Pre-meeting submissions
No public submissions were received.
Summary of ACCS advice to the delegate
The committee recommended that a new Appendix B entry for pydiflumetofen be created as follows:
Appendix B – New Entry
PYDIFLUMETOFEN
Reason for Entry – a, low toxicity
Area of Use – 1.3, fungicide
The committee also recommended an implementation date of 1 February 2018.
Members agreed that the relevant matters under Section 52E(1) of the Therapeutic Goods Act 1989 included: (a) risks and benefits of the use of a substance; (b) the purpose for which a substance is to be used and the and extent of use; (c) the toxicity of a substance; and (d) the dosage, formulation, labelling, packaging and presentation of a substance.
The reasons for the advice were:
- The risks associated with pydiflumetofen are minimal. Pydiflumetofen meets the SPF criteria for Schedule 5 for low acute inhalation toxicity and slight temporary eye irritation. However, it is unscheduled based on its low acute oral and dermal toxicity. Pydiflumetofen has no skin irritation or sensitisation demonstrated.
- Pydiflumetofen is a fungicide for agricultural use.
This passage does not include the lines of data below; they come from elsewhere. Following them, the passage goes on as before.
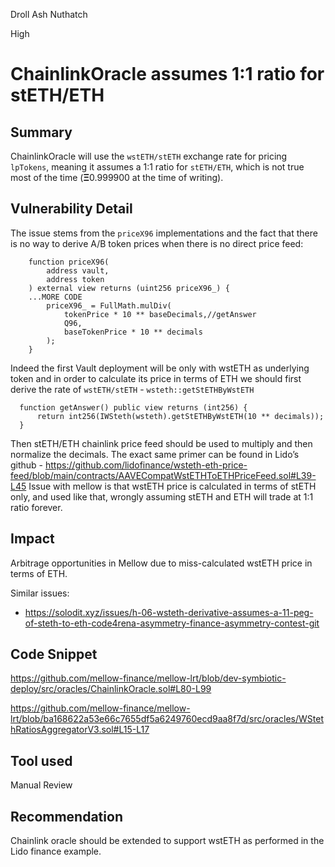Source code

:Droll Ash Nuthatch

High

# ChainlinkOracle assumes 1:1 ratio for stETH/ETH

## Summary

ChainlinkOracle will use the `wstETH/stETH` exchange rate for pricing `lpTokens`, meaning it assumes a 1:1 ratio for `stETH/ETH`, which is not true most of the time (**Ξ**0.999900 at the time of writing).

## Vulnerability Detail

The issue stems from the `priceX96` implementations and the fact that there is no way to derive A/B token prices when there is no direct price feed:

```solidity
    function priceX96(
        address vault,
        address token
    ) external view returns (uint256 priceX96_) {
    ...MORE CODE
        priceX96_ = FullMath.mulDiv(
            tokenPrice * 10 ** baseDecimals,//getAnswer
            Q96,
            baseTokenPrice * 10 ** decimals
        );
    }
```

Indeed the first Vault deployment will be only with wstETH as underlying token and in order to calculate its price in terms of ETH we should first derive the rate of `wstETH/stETH` - `wsteth::getStETHByWstETH`

```solidity
  function getAnswer() public view returns (int256) {
      return int256(IWSteth(wsteth).getStETHByWstETH(10 ** decimals));
  }
```

Then stETH/ETH chainlink price feed should be used to multiply and then normalize the decimals. The exact same primer can be found in Lido’s github - https://github.com/lidofinance/wsteth-eth-price-feed/blob/main/contracts/AAVECompatWstETHToETHPriceFeed.sol#L39-L45
Issue with mellow is that wstETH price is calculated in terms of stETH only, and used like that, wrongly assuming stETH and ETH will trade at 1:1 ratio forever. 

## Impact

Arbitrage opportunities in Mellow due to miss-calculated wstETH price in terms of ETH.

Similar issues:

- https://solodit.xyz/issues/h-06-wsteth-derivative-assumes-a-11-peg-of-steth-to-eth-code4rena-asymmetry-finance-asymmetry-contest-git

## Code Snippet

https://github.com/mellow-finance/mellow-lrt/blob/dev-symbiotic-deploy/src/oracles/ChainlinkOracle.sol#L80-L99

https://github.com/mellow-finance/mellow-lrt/blob/ba168622a53e66c7655df5a6249760ecd9aa8f7d/src/oracles/WStethRatiosAggregatorV3.sol#L15-L17

## Tool used

Manual Review

## Recommendation

Chainlink oracle should be extended to support wstETH as performed in the Lido finance example.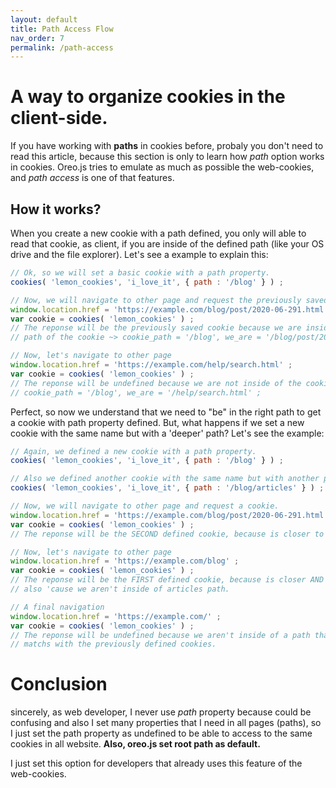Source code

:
 ```yaml
---
layout: default
title: Path Access Flow
nav_order: 7
permalink: /path-access
---
```


# A way to organize cookies in the client-side.
If you have working with **paths** in cookies before, probaly you don't need to read this article, because this section is only to learn how *path* option works in cookies. Oreo.js tries to emulate as much as possible the web-cookies, and *path access* is one of that features.

## How it works?
When you create a new cookie with a path defined, you only will able to read that cookie, as client, if you are inside of the defined path (like your OS drive and the file explorer). Let's see a example to explain this:

```js
// Ok, so we will set a basic cookie with a path property.
cookies( 'lemon_cookies', 'i_love_it', { path : '/blog' } ) ; 

// Now, we will navigate to other page and request the previously saved cookie. 
window.location.href = 'https://example.com/blog/post/2020-06-291.html' ; 
var cookie = cookies( 'lemon_cookies' ) ;
// The reponse will be the previously saved cookie because we are inside the
// path of the cookie ~> cookie_path = '/blog', we_are = '/blog/post/2020-06-291.html' ;

// Now, let's navigate to other page
window.location.href = 'https://example.com/help/search.html' ; 
var cookie = cookies( 'lemon_cookies' ) ;
// The reponse will be undefined because we are not inside of the cookie_path ;
// cookie_path = '/blog', we_are = '/help/search.html' ;
```

Perfect, so now we understand that we need to "be" in the right path to get a cookie with path property defined. But, what happens if we set a new cookie with the same name but with a 'deeper' path? Let's see the example:

```js
// Again, we defined a new cookie with a path property.
cookies( 'lemon_cookies', 'i_love_it', { path : '/blog' } ) ; 

// Also we defined another cookie with the same name but with another path.
cookies( 'lemon_cookies', 'i_love_it', { path : '/blog/articles' } ) ; 

// Now, we will navigate to other page and request a cookie. 
window.location.href = 'https://example.com/blog/post/2020-06-291.html' ; 
var cookie = cookies( 'lemon_cookies' ) ;
// The reponse will be the SECOND defined cookie, because is closer to the current path.

// Now, let's navigate to other page
window.location.href = 'https://example.com/blog' ; 
var cookie = cookies( 'lemon_cookies' ) ;
// The reponse will be the FIRST defined cookie, because is closer AND
// also 'cause we aren't inside of articles path.

// A final navigation
window.location.href = 'https://example.com/' ; 
var cookie = cookies( 'lemon_cookies' ) ;
// The reponse will be undefined because we aren't inside of a path that
// matchs with the previously defined cookies.
```

# Conclusion
sincerely, as web developer, I never use *path* property because could be confusing and also I set many properties that I need in all pages (paths), so I just set the path property as undefined to be able to access to the same cookies in all website. **Also, oreo.js set root path as default.**

I just set this option for developers that already uses this feature of the web-cookies.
- The APVMA is well placed to develop suitable warning statements, safety directions and first aid instructions for the product label of future products containing pydiflumetofen.
Delegate's considerations
- The delegate considered the following regarding this proposal:
- Scheduling proposal
- ACCS advice
- Section 52E of the Therapeutic Goods Act 1989
- Scheduling Policy Framework (SPF 2015)
- Other relevant information
Delegate's interim decision
The delegate's interim decision is to create a new Appendix B entry for pydiflumetofen. The proposed Schedule entry is as follows:
Appendix B – New Entry
PYDIFLUMETOFEN
Reason for Entry – a, low toxicity
Area of Use – 1.3, fungicide
The proposed implementation date is 1 February 2018, as this is the earliest possible implementation date.
The matters under subsection 52E(1) of the Therapeutic Goods Act 1989 considered relevant by the delegate included: (a) the risks and benefits of the use of a substance; (b) the purposes for which a substance is to be used and the extent of use of a substance; (c) the toxicity of a substance; and (d) the dosage, formulation, labelling, packaging and presentation of a substance.
The reasons for the interim decision are:
- The risks associated with pydiflumetofen are minimal. Pydiflumetofen meets the SPF criteria for Schedule 5 for low acute inhalation toxicity and slight temporary eye irritation. However, it is unscheduled based on its low acute oral and dermal toxicity. Pydiflumetofen has no skin irritation or sensitisation demonstrated.
- Pydiflumetofen is a fungicide for agricultural use.
- The APVMA is well placed to develop suitable warning statements, safety directions and first aid instructions for the product label of future products containing pydiflumetofen.